きっとそれも、彼が心を砕いてくれているゆえなのだろう。
「あの、聞く限りではルーファス殿下の役割が重要そうですけど。そこまでお願いして大丈夫なんでしょうか」
「ああ、すでにあいつにも話は通してある。そもそも交流会自体は前からルーファスがやりたいと言っていたことだからな。今回はそれに俺たちが乗らせてもらう形になる」
「……いいんですか?」
「いいんだよ。友のために何かしてやりたいという気持ちは、王族だろうと貴族だろうと垣根はない」
「でも、ジュリアス様ご本人ならともかく、お友達の寵妃でしかない私のことで殿下のお手を煩わせるのは……」
「馬鹿。お前だってあいつの友人だろうが。俺が言ってるのは、ルーファスもお前を心配してるってことだ」
「あっ、し、失礼しました」
遅れて言葉の意味を解し、頭を下げると、ジュリアスは「今のは聞かなかったことにしておく」と、たしなめる声色で私に言った。

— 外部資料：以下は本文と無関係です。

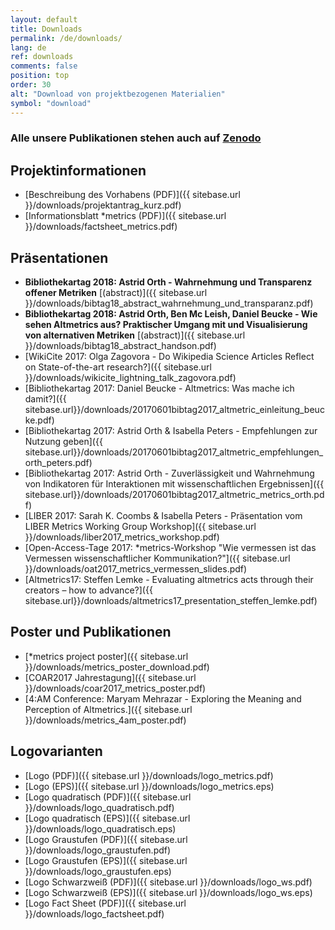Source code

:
 ```yaml
---
layout: default
title: Downloads
permalink: /de/downloads/
lang: de
ref: downloads
comments: false
position: top
order: 30
alt: "Download von projektbezogenen Materialien"
symbol: "download"
---
```

<!-- Start editing content here -->

### Alle unsere Publikationen stehen auch auf [Zenodo](https://zenodo.org/communities/metrics-project?page=1&size=20)

## Projektinformationen

* [Beschreibung des Vorhabens (PDF)]({{ sitebase.url }}/downloads/projektantrag_kurz.pdf)   
* [Informationsblatt \*metrics (PDF)]({{ sitebase.url }}/downloads/factsheet_metrics.pdf)  

## Präsentationen

* **Bibliothekartag 2018: Astrid Orth - Wahrnehmung und Transparenz offener Metriken** [(abstract)]({{ sitebase.url }}/downloads/bibtag18_abstract_wahrnehmung_und_transparanz.pdf)
* **Bibliothekartag 2018: Astrid Orth, Ben Mc Leish, Daniel Beucke - Wie sehen Altmetrics aus? Praktischer Umgang mit und Visualisierung von alternativen Metriken** [(abstract)]({{ sitebase.url }}/downloads/bibtag18_abstract_handson.pdf)
* [WikiCite 2017: Olga Zagovora - Do Wikipedia Science Articles Reflect on State-of-the-art research?]({{ sitebase.url }}/downloads/wikicite_lightning_talk_zagovora.pdf)   
* [Bibliothekartag 2017: Daniel Beucke - Altmetrics: Was mache ich damit?]({{ sitebase.url}}/downloads/20170601bibtag2017_altmetric_einleitung_beucke.pdf)  
* [Bibliothekartag 2017: Astrid Orth & Isabella Peters - Empfehlungen zur Nutzung geben]({{ sitebase.url}}/downloads/20170601bibtag2017_altmetric_empfehlungen_orth_peters.pdf)  
* [Bibliothekartag 2017: Astrid Orth - Zuverlässigkeit und Wahrnehmung von Indikatoren für Interaktionen mit wissenschaftlichen Ergebnissen]({{ sitebase.url}}/downloads/20170601bibtag2017_altmetric_metrics_orth.pdf)  
* [LIBER 2017: Sarah K. Coombs & Isabella Peters - Präsentation vom LIBER Metrics Working Group Workshop]({{ sitebase.url }}/downloads/liber2017_metrics_workshop.pdf)  
* [Open-Access-Tage 2017: \*metrics-Workshop "Wie vermessen ist das Vermessen wissenschaftlicher Kommunikation?"]({{ sitebase.url }}/downloads/oat2017_metrics_vermessen_slides.pdf)
* [Altmetrics17: Steffen Lemke - Evaluating altmetrics acts through their creators – how to advance?]({{ sitebase.url}}/downloads/altmetrics17_presentation_steffen_lemke.pdf)  

## Poster und Publikationen

* [\*metrics project poster]({{ sitebase.url }}/downloads/metrics_poster_download.pdf)
* [COAR2017 Jahrestagung]({{ sitebase.url }}/downloads/coar2017_metrics_poster.pdf)  
* [4:AM Conference:  Maryam Mehrazar - Exploring the Meaning and Perception of Altmetrics.]({{ sitebase.url }}/downloads/metrics_4am_poster.pdf)

## Logovarianten

* [Logo (PDF)]({{ sitebase.url }}/downloads/logo_metrics.pdf)
* [Logo (EPS)]({{ sitebase.url }}/downloads/logo_metrics.eps)
* [Logo quadratisch (PDF)]({{ sitebase.url }}/downloads/logo_quadratisch.pdf)
* [Logo quadratisch (EPS)]({{ sitebase.url }}/downloads/logo_quadratisch.eps)
* [Logo Graustufen (PDF)]({{ sitebase.url }}/downloads/logo_graustufen.pdf)
* [Logo Graustufen (EPS)]({{ sitebase.url }}/downloads/logo_graustufen.eps)  
* [Logo Schwarzweiß (PDF)]({{ sitebase.url }}/downloads/logo_ws.pdf)  
* [Logo Schwarzweiß (EPS)]({{ sitebase.url }}/downloads/logo_ws.eps)  
* [Logo Fact Sheet (PDF)]({{ sitebase.url }}/downloads/logo_factsheet.pdf)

「まあ、それはともかくとしてだ。ルーファスの奴、最近はサラドゥアンの家にも往診へ行ってるらしいからな……。忙しさで体を壊さないかだけが心配だ」
サラドゥアンの家というのは、リリィの実家ではなく彼女の夫であるエリオットがいる屋敷のこと。要するに王子はディートリンデの魅了に侵されたエリオットを診に、邸宅へ赴いているらしい。
「研究発表の日程はルーファス自身の都合で組むわけだが、どうもあいつは俺たちに気を使って早めにやろうとしてるみたいでな……。それで寝る間も惜しんで研究に勤しんでるのが気がかりといえば気がかりではある。この間の帰り際なんか、立ちくらみを起こしてよろめいていたし」
「だ、大丈夫なんですか、それ」
「まあ、今度会った時もう少しきつく言い含めておくさ」
王位継承に興味のない王族──それだけ聞けば単なる放蕩者のようにも思えるルーファス王子だけど、ジュリアスの話を聞くにつけても、実際は人とのつながりを大切にする懐の深い人なのだと、私は改めて思うようになっていた。

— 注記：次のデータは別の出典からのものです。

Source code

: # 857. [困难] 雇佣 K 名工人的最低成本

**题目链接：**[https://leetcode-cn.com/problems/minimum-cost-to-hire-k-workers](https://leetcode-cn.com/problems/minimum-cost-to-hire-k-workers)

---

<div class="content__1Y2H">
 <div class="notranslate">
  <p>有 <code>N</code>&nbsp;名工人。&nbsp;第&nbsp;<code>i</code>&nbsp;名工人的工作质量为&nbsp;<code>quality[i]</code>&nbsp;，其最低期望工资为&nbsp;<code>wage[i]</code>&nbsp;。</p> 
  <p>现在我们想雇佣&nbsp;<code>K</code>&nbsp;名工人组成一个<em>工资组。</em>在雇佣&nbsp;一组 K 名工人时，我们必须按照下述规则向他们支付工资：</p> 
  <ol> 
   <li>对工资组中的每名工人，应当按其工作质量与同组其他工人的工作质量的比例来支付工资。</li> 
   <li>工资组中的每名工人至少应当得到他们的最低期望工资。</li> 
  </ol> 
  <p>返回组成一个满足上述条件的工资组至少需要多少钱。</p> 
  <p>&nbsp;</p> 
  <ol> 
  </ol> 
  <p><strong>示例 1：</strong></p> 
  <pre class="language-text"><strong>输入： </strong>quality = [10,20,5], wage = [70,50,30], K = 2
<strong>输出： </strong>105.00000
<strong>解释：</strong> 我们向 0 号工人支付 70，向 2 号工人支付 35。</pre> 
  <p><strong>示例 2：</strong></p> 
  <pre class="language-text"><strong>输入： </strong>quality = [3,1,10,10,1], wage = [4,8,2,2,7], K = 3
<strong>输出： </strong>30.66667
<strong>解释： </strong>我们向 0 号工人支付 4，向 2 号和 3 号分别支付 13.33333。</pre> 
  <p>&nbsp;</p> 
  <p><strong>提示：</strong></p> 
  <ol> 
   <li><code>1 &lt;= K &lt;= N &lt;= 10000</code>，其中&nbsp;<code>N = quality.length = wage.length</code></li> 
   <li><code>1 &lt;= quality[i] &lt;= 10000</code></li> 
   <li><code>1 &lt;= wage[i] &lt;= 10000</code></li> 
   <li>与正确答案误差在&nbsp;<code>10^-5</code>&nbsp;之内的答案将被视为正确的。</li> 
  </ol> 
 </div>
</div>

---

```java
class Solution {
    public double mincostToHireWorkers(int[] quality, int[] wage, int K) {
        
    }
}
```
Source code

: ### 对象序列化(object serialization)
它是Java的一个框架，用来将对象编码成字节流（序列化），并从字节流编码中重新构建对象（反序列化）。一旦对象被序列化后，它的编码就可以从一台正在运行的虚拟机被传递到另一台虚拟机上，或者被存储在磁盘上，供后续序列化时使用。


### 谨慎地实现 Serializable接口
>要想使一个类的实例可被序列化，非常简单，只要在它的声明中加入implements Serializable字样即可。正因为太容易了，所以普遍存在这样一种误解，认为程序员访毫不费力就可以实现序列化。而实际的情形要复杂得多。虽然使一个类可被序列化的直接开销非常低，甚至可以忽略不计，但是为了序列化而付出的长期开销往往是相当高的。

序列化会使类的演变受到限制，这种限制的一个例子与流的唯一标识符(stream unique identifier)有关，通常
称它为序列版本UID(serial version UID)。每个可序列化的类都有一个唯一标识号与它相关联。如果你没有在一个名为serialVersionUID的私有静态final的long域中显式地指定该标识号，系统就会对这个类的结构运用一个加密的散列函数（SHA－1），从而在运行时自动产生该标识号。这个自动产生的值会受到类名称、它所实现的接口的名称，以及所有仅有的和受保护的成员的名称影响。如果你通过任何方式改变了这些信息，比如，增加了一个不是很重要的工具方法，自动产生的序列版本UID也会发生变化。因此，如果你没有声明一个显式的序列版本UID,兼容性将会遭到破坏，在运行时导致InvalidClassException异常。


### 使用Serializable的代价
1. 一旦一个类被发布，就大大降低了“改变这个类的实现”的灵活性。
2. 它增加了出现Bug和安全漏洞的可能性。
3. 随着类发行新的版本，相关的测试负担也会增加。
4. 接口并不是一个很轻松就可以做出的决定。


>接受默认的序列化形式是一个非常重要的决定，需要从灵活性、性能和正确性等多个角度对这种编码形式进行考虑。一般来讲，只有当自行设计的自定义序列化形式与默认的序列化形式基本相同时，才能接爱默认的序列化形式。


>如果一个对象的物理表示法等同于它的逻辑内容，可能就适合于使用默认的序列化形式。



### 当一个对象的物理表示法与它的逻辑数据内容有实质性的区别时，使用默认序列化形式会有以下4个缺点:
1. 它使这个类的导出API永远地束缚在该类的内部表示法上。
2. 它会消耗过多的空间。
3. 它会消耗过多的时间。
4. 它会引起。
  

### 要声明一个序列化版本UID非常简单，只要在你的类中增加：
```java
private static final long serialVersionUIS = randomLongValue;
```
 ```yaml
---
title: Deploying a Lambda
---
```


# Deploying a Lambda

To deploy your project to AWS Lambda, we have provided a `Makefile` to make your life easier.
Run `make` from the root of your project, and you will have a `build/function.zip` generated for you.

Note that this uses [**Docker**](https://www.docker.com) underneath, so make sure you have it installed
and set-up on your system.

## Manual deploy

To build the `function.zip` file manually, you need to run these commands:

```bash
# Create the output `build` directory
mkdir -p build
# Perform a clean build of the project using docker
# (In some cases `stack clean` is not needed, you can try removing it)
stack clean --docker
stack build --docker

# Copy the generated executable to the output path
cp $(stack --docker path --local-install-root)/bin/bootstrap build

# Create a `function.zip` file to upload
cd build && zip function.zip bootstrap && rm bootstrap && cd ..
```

他者を寄せ付けないジュリアスが彼の親友でいる理由も、おそらくそこにあるのだろう。
「さて、明日にはサキサカの店から酒が届く。それでいくらかの答え合わせはできるだろう」
あらかたの説明を終えたジュリアスは、言って肩の力を抜いた。
今夜は長く付き合わせて悪かった。そう締めくくって席を立つと、応接間を後にする。
「いえ、ジュリアス様もお気遣いありがとうございます」
(……でも、届いたお酒で、答え合わせって……?)
最後の妙な言い回しに疑問符を浮かべつつ、彼を見送る。
多分、買い付けた品物といっしょに手紙などで犯人の情報が送られてくるのだと思うけど。

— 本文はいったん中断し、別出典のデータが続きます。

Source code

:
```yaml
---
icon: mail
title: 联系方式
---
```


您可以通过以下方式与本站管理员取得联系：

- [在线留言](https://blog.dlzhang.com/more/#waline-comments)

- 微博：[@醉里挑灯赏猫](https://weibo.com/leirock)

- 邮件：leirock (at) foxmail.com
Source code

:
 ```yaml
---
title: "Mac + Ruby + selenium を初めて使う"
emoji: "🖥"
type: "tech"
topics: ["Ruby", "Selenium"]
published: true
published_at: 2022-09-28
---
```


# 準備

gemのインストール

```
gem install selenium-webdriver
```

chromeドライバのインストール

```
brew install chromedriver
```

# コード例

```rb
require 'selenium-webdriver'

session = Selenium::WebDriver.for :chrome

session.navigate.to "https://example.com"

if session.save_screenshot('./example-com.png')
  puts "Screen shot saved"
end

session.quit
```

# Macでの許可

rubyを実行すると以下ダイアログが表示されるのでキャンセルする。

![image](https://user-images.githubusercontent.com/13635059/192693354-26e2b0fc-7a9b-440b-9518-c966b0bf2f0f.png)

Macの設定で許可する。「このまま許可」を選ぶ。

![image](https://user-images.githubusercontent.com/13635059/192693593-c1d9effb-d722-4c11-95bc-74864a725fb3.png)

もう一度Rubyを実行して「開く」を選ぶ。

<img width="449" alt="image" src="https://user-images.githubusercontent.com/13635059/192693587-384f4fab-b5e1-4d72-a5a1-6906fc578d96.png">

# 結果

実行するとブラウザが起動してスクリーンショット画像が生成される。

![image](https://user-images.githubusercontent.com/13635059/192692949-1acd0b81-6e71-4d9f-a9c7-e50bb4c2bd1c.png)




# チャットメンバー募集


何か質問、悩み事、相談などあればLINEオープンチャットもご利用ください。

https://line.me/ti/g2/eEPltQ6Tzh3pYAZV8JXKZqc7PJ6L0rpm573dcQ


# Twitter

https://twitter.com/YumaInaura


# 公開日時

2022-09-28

ただ、明日その言葉の意味は判明するのだけど、お酒の到着に伴って、私の疑問など吹き飛んでしまうような予想外の出来事が起こる。
その出来事とは──一言でいうならば、密航。
なんとジュリアスが買い付けた品物の中に、私の弟グスタフが忍び込み、グランセアから脱出してきたのだった。
味方であるはずの、第六小隊の手から逃れるために。